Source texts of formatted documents
----------

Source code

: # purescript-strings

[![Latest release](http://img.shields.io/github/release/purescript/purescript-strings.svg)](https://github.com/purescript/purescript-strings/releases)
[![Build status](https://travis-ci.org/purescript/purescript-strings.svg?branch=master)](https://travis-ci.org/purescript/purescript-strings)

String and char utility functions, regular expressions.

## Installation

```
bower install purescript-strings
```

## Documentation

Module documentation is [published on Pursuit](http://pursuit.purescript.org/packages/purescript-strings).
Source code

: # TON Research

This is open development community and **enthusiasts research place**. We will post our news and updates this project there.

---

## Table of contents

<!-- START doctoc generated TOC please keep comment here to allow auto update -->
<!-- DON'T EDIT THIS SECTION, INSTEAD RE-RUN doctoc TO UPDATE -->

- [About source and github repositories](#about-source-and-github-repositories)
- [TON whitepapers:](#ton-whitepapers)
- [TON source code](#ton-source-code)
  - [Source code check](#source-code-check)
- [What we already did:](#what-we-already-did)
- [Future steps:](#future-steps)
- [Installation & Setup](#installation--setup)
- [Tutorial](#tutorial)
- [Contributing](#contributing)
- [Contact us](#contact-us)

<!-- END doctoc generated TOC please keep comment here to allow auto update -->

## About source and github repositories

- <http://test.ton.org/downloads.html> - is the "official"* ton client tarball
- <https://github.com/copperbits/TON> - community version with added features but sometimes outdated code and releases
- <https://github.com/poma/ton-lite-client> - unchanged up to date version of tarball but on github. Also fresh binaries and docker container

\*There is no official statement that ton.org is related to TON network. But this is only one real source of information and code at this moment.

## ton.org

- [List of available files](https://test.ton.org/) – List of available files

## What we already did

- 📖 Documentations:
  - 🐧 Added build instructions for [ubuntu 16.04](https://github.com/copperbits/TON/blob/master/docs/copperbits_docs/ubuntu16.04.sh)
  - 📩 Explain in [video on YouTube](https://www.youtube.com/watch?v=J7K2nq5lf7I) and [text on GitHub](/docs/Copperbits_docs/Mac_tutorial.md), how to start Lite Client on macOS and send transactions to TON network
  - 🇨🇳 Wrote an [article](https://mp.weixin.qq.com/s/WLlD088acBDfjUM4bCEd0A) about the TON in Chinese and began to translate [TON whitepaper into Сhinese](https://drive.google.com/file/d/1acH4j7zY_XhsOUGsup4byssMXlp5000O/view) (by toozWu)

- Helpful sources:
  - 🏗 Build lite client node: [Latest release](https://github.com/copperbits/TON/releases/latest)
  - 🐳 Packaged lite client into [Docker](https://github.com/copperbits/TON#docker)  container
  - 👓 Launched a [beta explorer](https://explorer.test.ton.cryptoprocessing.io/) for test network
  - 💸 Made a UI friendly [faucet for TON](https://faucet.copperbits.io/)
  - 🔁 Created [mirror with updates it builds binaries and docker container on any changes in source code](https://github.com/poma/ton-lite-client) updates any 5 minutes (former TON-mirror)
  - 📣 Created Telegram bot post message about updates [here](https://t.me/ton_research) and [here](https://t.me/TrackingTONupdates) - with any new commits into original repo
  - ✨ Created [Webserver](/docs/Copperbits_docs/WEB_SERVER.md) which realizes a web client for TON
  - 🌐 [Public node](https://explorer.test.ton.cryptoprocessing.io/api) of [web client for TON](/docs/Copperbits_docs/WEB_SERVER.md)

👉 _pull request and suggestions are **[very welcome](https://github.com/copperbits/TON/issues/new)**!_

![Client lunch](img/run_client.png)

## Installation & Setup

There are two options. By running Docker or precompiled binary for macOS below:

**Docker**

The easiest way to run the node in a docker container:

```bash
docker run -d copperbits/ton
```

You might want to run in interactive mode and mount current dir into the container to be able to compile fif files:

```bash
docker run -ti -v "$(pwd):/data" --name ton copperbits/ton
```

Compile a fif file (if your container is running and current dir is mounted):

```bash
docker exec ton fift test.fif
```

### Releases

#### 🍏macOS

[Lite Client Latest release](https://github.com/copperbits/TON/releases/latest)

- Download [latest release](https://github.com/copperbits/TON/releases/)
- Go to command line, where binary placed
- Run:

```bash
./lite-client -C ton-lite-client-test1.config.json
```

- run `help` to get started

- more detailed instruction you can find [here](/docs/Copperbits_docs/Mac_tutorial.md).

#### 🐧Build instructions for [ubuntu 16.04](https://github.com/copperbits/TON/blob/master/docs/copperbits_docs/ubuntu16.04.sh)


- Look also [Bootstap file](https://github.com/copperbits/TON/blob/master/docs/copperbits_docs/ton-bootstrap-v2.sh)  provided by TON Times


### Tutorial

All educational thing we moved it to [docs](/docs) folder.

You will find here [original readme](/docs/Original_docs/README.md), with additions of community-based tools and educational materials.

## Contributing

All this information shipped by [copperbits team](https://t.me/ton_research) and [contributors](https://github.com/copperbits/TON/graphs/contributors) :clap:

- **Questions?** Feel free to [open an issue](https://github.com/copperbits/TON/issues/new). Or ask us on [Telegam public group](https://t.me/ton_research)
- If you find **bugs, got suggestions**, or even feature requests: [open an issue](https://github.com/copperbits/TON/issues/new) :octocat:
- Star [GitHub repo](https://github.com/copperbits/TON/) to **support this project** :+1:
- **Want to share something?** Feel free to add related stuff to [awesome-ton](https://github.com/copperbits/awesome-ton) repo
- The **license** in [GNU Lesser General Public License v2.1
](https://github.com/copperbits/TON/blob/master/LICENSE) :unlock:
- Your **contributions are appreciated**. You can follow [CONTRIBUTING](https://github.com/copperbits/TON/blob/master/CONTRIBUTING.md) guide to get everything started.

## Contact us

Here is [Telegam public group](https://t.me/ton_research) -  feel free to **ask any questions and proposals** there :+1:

----------

- **Exercise aim**
Copy the records exactly, keeping every word in place.

- **Answer to the problem**
Source code

: # purescript-strings

[![Latest release](http://img.shields.io/github/release/purescript/purescript-strings.svg)](https://github.com/purescript/purescript-strings/releases)
[![Build status](https://travis-ci.org/purescript/purescript-strings.svg?branch=master)](https://travis-ci.org/purescript/purescript-strings)

String and char utility functions, regular expressions.

## Installation

```
bower install purescript-strings
```

## Documentation

Module documentation is [published on Pursuit](http://pursuit.purescript.org/packages/purescript-strings).
Source code

: # TON Research

This is open development community and **enthusiasts research place**. We will post our news and updates this project there.

---

## Table of contents

<!-- START doctoc generated TOC please keep comment here to allow auto update -->
<!-- DON'T EDIT THIS SECTION, INSTEAD RE-RUN doctoc TO UPDATE -->

- [About source and github repositories](#about-source-and-github-repositories)
- [TON whitepapers:](#ton-whitepapers)
- [TON source code](#ton-source-code)
  - [Source code check](#source-code-check)
- [What we already did:](#what-we-already-did)
- [Future steps:](#future-steps)
- [Installation & Setup](#installation--setup)
- [Tutorial](#tutorial)
- [Contributing](#contributing)
- [Contact us](#contact-us)

<!-- END doctoc generated TOC please keep comment here to allow auto update -->

## About source and github repositories

- <http://test.ton.org/downloads.html> - is the "official"* ton client tarball
- <https://github.com/copperbits/TON> - community version with added features but sometimes outdated code and releases
- <https://github.com/poma/ton-lite-client> - unchanged up to date version of tarball but on github. Also fresh binaries and docker container

\*There is no official statement that ton.org is related to TON network. But this is only one real source of information and code at this moment.

## ton.org

- [List of available files](https://test.ton.org/) – List of available files

## What we already did

- 📖 Documentations:
  - 🐧 Added build instructions for [ubuntu 16.04](https://github.com/copperbits/TON/blob/master/docs/copperbits_docs/ubuntu16.04.sh)
  - 📩 Explain in [video on YouTube](https://www.youtube.com/watch?v=J7K2nq5lf7I) and [text on GitHub](/docs/Copperbits_docs/Mac_tutorial.md), how to start Lite Client on macOS and send transactions to TON network
  - 🇨🇳 Wrote an [article](https://mp.weixin.qq.com/s/WLlD088acBDfjUM4bCEd0A) about the TON in Chinese and began to translate [TON whitepaper into Сhinese](https://drive.google.com/file/d/1acH4j7zY_XhsOUGsup4byssMXlp5000O/view) (by toozWu)

- Helpful sources:
  - 🏗 Build lite client node: [Latest release](https://github.com/copperbits/TON/releases/latest)
  - 🐳 Packaged lite client into [Docker](https://github.com/copperbits/TON#docker)  container
  - 👓 Launched a [beta explorer](https://explorer.test.ton.cryptoprocessing.io/) for test network
  - 💸 Made a UI friendly [faucet for TON](https://faucet.copperbits.io/)
  - 🔁 Created [mirror with updates it builds binaries and docker container on any changes in source code](https://github.com/poma/ton-lite-client) updates any 5 minutes (former TON-mirror)
  - 📣 Created Telegram bot post message about updates [here](https://t.me/ton_research) and [here](https://t.me/TrackingTONupdates) - with any new commits into original repo
  - ✨ Created [Webserver](/docs/Copperbits_docs/WEB_SERVER.md) which realizes a web client for TON
  - 🌐 [Public node](https://explorer.test.ton.cryptoprocessing.io/api) of [web client for TON](/docs/Copperbits_docs/WEB_SERVER.md)

👉 _pull request and suggestions are **[very welcome](https://github.com/copperbits/TON/issues/new)**!_

![Client lunch](img/run_client.png)

## Installation & Setup

There are two options. By running Docker or precompiled binary for macOS below:

**Docker**

The easiest way to run the node in a docker container:

```bash
docker run -d copperbits/ton
```

You might want to run in interactive mode and mount current dir into the container to be able to compile fif files:

```bash
docker run -ti -v "$(pwd):/data" --name ton copperbits/ton
```

Compile a fif file (if your container is running and current dir is mounted):

```bash
docker exec ton fift test.fif
```

### Releases

#### 🍏macOS

[Lite Client Latest release](https://github.com/copperbits/TON/releases/latest)

- Download [latest release](https://github.com/copperbits/TON/releases/)
- Go to command line, where binary placed
- Run:

```bash
./lite-client -C ton-lite-client-test1.config.json
```

- run `help` to get started

- more detailed instruction you can find [here](/docs/Copperbits_docs/Mac_tutorial.md).

#### 🐧Build instructions for [ubuntu 16.04](https://github.com/copperbits/TON/blob/master/docs/copperbits_docs/ubuntu16.04.sh)


- Look also [Bootstap file](https://github.com/copperbits/TON/blob/master/docs/copperbits_docs/ton-bootstrap-v2.sh)  provided by TON Times


### Tutorial

All educational thing we moved it to [docs](/docs) folder.

You will find here [original readme](/docs/Original_docs/README.md), with additions of community-based tools and educational materials.

## Contributing

All this information shipped by [copperbits team](https://t.me/ton_research) and [contributors](https://github.com/copperbits/TON/graphs/contributors) :clap:

- **Questions?** Feel free to [open an issue](https://github.com/copperbits/TON/issues/new). Or ask us on [Telegam public group](https://t.me/ton_research)
- If you find **bugs, got suggestions**, or even feature requests: [open an issue](https://github.com/copperbits/TON/issues/new) :octocat:
- Star [GitHub repo](https://github.com/copperbits/TON/) to **support this project** :+1:
- **Want to share something?** Feel free to add related stuff to [awesome-ton](https://github.com/copperbits/awesome-ton) repo
- The **license** in [GNU Lesser General Public License v2.1
](https://github.com/copperbits/TON/blob/master/LICENSE) :unlock:
- Your **contributions are appreciated**. You can follow [CONTRIBUTING](https://github.com/copperbits/TON/blob/master/CONTRIBUTING.md) guide to get everything started.

## Contact us

Here is [Telegam public group](https://t.me/ton_research) -  feel free to **ask any questions and proposals** there :+1:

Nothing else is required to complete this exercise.